1970年、赤軍派によってハイジャックされた旅客機よど号に、日野原重明氏も、乗客の一人として乗っていたのです。

ここで自分の人生は終わるかもしれないという状況で、日野原先生は二つのことを思ったと言います。

一つは、心の師であるオスラー医師が唱えていた「平静の心」のこと。

もう一つは、新約聖書の一節(マルコ 4章35―41節)です。

イエスが弟子と共に船に乗っているとき、嵐に襲われました。

が、イエスが「恐れるな。波よ静まれ」と言われると、凪になり、弟子たちの心を鎮めた場面でした。

医師はどんな時にも沈着冷静でなければならない、そうなるようにしてくださいと日野原先生は祈っていたのです。

そんな時、機内の人質をなだめるためか、犯人たちは読書用に本を貸してやると言い出します。ひとり日野原先生は借りました。

何気なく選んだ本は、学生時代に読んだドストエフスキーの『カラマーゾフの兄弟』。ページ目をめくると、ヨハネの福音書の一節(12章24節)が出てきました。

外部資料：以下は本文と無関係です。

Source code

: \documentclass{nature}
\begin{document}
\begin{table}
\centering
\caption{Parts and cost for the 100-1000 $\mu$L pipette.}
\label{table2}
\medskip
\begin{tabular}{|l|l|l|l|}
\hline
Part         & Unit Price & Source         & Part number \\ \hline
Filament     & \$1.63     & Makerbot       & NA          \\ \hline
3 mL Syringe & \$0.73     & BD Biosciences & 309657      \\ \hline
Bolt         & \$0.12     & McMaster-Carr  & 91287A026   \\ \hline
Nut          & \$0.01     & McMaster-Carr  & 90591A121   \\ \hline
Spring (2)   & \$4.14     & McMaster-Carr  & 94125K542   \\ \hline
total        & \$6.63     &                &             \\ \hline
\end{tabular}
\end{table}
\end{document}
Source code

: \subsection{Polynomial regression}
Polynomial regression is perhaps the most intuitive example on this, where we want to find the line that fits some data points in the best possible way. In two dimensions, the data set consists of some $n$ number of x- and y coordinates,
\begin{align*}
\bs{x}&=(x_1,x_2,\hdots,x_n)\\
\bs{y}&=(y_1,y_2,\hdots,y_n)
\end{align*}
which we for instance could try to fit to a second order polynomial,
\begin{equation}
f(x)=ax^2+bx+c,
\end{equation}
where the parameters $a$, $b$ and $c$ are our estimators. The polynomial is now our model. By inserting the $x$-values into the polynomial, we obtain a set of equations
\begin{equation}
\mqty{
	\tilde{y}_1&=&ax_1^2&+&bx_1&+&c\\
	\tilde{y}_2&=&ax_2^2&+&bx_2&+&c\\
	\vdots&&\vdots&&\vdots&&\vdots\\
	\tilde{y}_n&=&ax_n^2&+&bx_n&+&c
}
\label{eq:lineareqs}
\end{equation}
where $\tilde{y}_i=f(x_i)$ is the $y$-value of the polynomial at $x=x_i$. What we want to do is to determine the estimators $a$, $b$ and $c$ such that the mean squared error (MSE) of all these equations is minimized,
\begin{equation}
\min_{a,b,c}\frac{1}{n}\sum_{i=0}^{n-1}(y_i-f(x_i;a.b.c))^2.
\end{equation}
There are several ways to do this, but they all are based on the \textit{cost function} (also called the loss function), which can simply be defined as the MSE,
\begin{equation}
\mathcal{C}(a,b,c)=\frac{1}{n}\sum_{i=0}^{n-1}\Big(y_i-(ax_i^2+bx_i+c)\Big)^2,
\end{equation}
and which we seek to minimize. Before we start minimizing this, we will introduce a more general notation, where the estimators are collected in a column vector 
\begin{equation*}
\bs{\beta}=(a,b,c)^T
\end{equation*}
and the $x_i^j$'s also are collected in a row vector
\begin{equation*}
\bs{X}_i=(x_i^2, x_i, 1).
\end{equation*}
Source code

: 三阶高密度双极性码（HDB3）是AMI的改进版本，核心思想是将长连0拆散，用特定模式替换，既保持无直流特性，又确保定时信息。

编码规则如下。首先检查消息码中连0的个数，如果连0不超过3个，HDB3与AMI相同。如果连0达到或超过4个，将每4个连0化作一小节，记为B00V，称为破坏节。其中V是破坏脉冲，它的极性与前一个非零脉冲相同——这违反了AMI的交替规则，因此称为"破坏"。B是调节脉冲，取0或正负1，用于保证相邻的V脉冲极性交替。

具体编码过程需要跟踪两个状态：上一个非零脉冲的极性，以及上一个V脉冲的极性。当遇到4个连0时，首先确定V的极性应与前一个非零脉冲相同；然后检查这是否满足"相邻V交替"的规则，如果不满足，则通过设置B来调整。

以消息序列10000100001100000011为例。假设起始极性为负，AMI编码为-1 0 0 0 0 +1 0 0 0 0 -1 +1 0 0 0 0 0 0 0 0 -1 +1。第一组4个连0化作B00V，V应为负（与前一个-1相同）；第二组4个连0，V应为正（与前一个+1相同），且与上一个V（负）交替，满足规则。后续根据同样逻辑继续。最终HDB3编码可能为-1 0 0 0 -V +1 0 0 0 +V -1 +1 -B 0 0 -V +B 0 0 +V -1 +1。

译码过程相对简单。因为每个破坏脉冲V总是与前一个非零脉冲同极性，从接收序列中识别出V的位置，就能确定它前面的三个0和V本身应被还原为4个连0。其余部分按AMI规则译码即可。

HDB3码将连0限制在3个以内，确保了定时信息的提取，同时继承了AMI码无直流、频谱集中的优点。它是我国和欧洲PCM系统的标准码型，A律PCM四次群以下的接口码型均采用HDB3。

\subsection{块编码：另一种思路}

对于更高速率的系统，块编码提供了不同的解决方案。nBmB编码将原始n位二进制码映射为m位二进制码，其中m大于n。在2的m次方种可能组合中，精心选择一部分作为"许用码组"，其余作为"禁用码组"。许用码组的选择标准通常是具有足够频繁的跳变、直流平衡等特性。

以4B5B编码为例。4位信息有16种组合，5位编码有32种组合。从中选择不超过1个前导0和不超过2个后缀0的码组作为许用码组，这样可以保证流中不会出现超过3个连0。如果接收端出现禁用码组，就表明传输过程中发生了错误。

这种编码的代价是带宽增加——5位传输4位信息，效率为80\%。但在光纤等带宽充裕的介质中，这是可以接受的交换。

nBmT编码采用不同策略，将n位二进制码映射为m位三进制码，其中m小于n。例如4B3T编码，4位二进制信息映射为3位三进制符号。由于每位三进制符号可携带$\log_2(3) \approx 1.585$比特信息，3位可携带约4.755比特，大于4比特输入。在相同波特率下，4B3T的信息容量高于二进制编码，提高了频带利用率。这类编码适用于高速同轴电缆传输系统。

「一粒の麦、地に落ちて死なずば、ただ一つにてあらん。もし死なば、多くの実を結ぶべし」

人間は死んだ後に実を結ぶ、この本はそういうことがテーマだったのかと驚き、これを読んでいれば、心の平静を保てると思ったそうです。

生死の行方が定まらないまま、機内に人質として拘束され、やっと4日後に北朝鮮の金浦空港で解放されました。

飛行機のタラップを降り、大地を一歩踏みしめた時、日野原氏は生涯忘れえぬ強烈な感慨を抱きます。

いのちは与えらえたもの

「自分のいのちは与えられたものだ」

その経験が、日野原氏の生き方を180度変えます。

業績を上げて有名な医師になる。そういう生き方は、もうやめた生かされてある身は自分以外のことにささげよう。自分中心ではない、もっと外に向いた、人のためになる生き方に転換したい

と強く思うようになるのです。

生き方の大転換

以来、日野原先生はその生き方を貫きます。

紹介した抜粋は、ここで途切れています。